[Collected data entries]
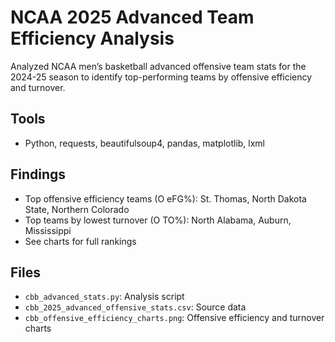 # NCAA 2025 Advanced Team Efficiency Analysis
Analyzed NCAA men’s basketball advanced offensive team stats for the 2024-25 season to identify top-performing teams by offensive efficiency and turnover.

## Tools
- Python, requests, beautifulsoup4, pandas, matplotlib, lxml

## Findings
- Top offensive efficiency teams (O eFG%): St. Thomas, North Dakota State, Northern Colorado
- Top teams by lowest turnover (O TO%): North Alabama, Auburn, Mississippi
- See charts for full rankings

## Files
- `cbb_advanced_stats.py`: Analysis script
- `cbb_2025_advanced_offensive_stats.csv`: Source data
- `cbb_offensive_efficiency_charts.png`: Offensive efficiency and turnover charts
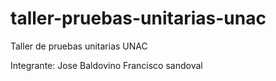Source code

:# taller-pruebas-unitarias-unac
Taller de pruebas unitarias UNAC

Integrante: Jose Baldovino 
Francisco sandoval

◆ ACTIVITY ◆
The reply must match the records exactly, apart from the pictures, which are left out.

◆ TASK SOLUTION ◆
 # NCAA 2025 Advanced Team Efficiency Analysis
Analyzed NCAA men’s basketball advanced offensive team stats for the 2024-25 season to identify top-performing teams by offensive efficiency and turnover.

## Tools
- Python, requests, beautifulsoup4, pandas, matplotlib, lxml

## Findings
- Top offensive efficiency teams (O eFG%): St. Thomas, North Dakota State, Northern Colorado
- Top teams by lowest turnover (O TO%): North Alabama, Auburn, Mississippi
- See charts for full rankings

## Files
- `cbb_advanced_stats.py`: Analysis script
- `cbb_2025_advanced_offensive_stats.csv`: Source data
- `cbb_offensive_efficiency_charts.png`: Offensive efficiency and turnover charts
Source code

:# taller-pruebas-unitarias-unac
Taller de pruebas unitarias UNAC

Integrante: Jose Baldovino 
Francisco sandoval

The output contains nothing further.